START The data
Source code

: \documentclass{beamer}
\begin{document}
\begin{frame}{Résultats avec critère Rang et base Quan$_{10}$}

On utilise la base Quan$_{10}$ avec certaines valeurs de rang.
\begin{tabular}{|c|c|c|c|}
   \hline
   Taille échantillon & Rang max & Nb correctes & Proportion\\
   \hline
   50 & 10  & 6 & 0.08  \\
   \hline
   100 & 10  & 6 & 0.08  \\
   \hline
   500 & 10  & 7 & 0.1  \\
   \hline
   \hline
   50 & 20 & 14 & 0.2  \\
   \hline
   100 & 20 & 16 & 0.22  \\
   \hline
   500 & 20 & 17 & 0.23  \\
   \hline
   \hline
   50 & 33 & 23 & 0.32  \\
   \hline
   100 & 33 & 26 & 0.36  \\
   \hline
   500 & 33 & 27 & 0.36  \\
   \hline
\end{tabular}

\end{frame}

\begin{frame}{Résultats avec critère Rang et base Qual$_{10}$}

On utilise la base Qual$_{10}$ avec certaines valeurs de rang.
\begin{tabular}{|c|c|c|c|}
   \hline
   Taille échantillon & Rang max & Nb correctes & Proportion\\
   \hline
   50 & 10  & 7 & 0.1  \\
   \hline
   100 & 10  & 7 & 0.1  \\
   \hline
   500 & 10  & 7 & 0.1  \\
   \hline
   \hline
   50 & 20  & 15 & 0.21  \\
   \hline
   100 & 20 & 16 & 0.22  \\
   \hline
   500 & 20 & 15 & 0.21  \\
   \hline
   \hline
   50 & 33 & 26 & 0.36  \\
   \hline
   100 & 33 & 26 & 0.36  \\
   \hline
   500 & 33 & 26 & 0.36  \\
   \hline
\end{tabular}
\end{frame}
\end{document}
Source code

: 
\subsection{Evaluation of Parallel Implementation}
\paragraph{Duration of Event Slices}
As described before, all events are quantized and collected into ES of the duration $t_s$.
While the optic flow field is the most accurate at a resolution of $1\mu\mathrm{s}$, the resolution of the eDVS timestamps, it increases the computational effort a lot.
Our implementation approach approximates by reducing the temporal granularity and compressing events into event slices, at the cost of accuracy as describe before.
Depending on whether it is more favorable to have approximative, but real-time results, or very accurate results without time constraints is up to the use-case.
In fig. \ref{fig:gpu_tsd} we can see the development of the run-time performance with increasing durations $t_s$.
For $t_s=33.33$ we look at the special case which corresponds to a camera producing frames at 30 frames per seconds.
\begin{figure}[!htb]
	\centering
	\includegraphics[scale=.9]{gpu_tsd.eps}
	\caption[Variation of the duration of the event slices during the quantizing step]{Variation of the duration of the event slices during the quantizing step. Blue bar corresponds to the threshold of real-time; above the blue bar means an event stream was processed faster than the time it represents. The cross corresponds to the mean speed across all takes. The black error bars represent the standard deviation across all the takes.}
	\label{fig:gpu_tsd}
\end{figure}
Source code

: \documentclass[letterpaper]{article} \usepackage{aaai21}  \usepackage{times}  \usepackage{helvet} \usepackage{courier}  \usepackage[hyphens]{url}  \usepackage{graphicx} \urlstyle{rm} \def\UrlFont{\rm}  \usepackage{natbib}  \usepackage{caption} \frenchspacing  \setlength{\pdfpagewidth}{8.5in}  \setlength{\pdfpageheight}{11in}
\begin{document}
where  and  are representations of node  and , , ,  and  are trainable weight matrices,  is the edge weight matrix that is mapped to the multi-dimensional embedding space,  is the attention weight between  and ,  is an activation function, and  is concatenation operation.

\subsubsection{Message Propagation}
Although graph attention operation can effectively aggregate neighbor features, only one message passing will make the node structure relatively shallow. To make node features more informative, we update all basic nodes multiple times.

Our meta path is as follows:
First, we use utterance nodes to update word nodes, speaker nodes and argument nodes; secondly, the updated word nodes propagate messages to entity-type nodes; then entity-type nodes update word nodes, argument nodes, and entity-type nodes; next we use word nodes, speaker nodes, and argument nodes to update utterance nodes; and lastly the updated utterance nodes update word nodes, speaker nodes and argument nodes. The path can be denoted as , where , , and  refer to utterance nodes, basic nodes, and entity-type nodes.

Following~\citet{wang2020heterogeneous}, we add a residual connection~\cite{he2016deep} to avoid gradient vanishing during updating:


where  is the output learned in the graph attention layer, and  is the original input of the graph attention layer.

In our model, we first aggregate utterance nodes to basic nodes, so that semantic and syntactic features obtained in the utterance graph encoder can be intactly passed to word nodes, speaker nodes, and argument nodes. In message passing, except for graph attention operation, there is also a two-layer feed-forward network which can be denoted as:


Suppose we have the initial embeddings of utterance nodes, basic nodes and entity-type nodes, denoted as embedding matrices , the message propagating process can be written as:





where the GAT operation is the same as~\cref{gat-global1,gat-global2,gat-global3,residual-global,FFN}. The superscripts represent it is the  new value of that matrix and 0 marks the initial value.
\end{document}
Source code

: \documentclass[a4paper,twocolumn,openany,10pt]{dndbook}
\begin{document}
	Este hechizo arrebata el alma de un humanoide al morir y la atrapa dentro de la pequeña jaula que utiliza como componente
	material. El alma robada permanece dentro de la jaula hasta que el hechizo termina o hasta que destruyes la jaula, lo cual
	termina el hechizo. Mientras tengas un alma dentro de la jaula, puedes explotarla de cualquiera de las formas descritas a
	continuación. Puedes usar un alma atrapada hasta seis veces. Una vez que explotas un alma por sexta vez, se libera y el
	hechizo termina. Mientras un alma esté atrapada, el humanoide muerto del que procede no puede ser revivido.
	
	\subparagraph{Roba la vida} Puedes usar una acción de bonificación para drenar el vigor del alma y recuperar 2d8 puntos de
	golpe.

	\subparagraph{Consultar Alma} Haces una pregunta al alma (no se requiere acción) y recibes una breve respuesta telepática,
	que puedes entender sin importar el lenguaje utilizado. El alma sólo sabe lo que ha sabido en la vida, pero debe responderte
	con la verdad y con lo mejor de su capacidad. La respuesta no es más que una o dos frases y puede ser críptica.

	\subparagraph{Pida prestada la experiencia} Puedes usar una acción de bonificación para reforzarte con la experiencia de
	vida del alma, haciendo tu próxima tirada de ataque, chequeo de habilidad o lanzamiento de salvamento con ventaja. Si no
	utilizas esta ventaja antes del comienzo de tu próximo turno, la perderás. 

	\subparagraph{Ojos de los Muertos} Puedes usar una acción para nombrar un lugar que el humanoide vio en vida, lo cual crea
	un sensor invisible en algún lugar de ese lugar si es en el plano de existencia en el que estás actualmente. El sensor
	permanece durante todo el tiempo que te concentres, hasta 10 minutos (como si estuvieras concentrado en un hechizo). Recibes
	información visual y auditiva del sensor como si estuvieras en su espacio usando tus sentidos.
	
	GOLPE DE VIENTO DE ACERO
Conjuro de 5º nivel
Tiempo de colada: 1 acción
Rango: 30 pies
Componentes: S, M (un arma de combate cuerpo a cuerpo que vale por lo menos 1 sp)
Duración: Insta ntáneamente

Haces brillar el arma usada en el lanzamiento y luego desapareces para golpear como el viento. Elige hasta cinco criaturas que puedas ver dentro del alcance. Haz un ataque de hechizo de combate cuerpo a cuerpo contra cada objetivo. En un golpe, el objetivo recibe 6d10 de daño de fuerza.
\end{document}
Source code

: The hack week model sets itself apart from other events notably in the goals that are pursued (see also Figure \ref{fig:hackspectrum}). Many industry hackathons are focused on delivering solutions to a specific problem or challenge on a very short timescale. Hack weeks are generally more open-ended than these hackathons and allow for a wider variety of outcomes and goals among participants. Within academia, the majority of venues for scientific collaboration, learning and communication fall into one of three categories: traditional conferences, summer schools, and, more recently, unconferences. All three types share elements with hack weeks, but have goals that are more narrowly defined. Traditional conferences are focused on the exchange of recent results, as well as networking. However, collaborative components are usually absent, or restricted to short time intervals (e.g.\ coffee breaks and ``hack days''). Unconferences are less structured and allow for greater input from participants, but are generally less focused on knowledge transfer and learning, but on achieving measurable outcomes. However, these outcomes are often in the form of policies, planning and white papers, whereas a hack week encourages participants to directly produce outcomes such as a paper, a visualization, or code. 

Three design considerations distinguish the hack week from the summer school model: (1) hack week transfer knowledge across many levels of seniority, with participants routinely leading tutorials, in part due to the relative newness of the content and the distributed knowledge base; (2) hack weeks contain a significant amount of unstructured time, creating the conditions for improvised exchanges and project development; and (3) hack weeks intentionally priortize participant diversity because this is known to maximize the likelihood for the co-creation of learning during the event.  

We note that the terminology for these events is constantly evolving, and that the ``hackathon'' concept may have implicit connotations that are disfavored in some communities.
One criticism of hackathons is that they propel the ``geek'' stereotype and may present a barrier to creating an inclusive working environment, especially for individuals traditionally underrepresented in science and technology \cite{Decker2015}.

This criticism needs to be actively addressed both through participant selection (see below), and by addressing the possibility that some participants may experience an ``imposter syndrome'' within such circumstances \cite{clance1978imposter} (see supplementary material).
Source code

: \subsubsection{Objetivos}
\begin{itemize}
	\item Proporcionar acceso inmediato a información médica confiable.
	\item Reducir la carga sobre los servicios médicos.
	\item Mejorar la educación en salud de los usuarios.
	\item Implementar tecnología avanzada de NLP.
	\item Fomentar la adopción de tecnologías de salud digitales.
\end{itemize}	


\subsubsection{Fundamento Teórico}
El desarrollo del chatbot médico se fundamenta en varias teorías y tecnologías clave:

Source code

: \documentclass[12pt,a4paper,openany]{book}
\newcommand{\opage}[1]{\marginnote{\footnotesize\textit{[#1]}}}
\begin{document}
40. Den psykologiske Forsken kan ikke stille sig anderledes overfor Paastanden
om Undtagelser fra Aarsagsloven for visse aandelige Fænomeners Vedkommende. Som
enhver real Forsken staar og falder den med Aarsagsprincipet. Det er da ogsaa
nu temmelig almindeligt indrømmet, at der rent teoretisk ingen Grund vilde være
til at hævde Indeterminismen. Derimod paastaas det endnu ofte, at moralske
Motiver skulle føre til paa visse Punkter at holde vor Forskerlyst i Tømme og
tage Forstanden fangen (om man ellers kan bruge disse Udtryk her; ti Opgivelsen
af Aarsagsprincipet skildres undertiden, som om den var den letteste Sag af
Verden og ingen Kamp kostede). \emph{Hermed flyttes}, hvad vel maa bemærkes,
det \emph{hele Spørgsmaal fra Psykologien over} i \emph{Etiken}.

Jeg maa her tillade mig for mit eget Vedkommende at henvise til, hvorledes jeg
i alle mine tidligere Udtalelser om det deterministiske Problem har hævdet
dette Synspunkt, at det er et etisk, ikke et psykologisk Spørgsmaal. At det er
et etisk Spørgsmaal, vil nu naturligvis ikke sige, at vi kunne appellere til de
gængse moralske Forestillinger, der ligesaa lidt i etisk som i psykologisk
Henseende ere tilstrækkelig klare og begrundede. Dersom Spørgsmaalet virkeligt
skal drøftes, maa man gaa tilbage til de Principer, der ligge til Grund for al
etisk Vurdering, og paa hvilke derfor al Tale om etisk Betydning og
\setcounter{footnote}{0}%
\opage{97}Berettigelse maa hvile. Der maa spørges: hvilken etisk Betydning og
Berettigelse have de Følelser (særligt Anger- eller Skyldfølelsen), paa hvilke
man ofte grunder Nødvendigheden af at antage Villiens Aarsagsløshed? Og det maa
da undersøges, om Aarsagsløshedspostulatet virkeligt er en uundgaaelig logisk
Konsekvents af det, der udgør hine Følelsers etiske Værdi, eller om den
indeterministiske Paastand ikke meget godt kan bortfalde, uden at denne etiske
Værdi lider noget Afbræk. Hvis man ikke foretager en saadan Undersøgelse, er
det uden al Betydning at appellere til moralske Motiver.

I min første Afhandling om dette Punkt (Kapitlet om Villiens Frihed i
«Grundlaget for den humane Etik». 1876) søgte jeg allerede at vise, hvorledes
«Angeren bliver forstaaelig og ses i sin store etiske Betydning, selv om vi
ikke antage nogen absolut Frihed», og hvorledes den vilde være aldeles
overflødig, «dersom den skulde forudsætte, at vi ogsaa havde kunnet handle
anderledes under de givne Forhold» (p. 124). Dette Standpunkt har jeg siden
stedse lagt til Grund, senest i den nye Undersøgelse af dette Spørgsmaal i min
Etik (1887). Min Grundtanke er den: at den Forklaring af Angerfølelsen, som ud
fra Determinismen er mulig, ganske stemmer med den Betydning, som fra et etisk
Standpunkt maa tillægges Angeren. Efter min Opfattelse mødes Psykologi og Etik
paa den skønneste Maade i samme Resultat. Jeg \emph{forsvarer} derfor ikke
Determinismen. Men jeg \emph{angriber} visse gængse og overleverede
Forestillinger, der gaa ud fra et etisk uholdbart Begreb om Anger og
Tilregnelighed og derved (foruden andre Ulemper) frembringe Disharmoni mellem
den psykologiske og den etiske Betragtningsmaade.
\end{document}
END The data
| Aim of the exercise |
In the listing above, find the line with "Haces una pregunta" and the line with "lo cual crea"; output exactly those lines and all lines between them.

| Task output |
	\subparagraph{Consultar Alma} Haces una pregunta al alma (no se requiere acción) y recibes una breve respuesta telepática,
	que puedes entender sin importar el lenguaje utilizado. El alma sólo sabe lo que ha sabido en la vida, pero debe responderte
	con la verdad y con lo mejor de su capacidad. La respuesta no es más que una o dos frases y puede ser críptica.

	\subparagraph{Pida prestada la experiencia} Puedes usar una acción de bonificación para reforzarte con la experiencia de
	vida del alma, haciendo tu próxima tirada de ataque, chequeo de habilidad o lanzamiento de salvamento con ventaja. Si no
	utilizas esta ventaja antes del comienzo de tu próximo turno, la perderás. 

	\subparagraph{Ojos de los Muertos} Puedes usar una acción para nombrar un lugar que el humanoide vio en vida, lo cual crea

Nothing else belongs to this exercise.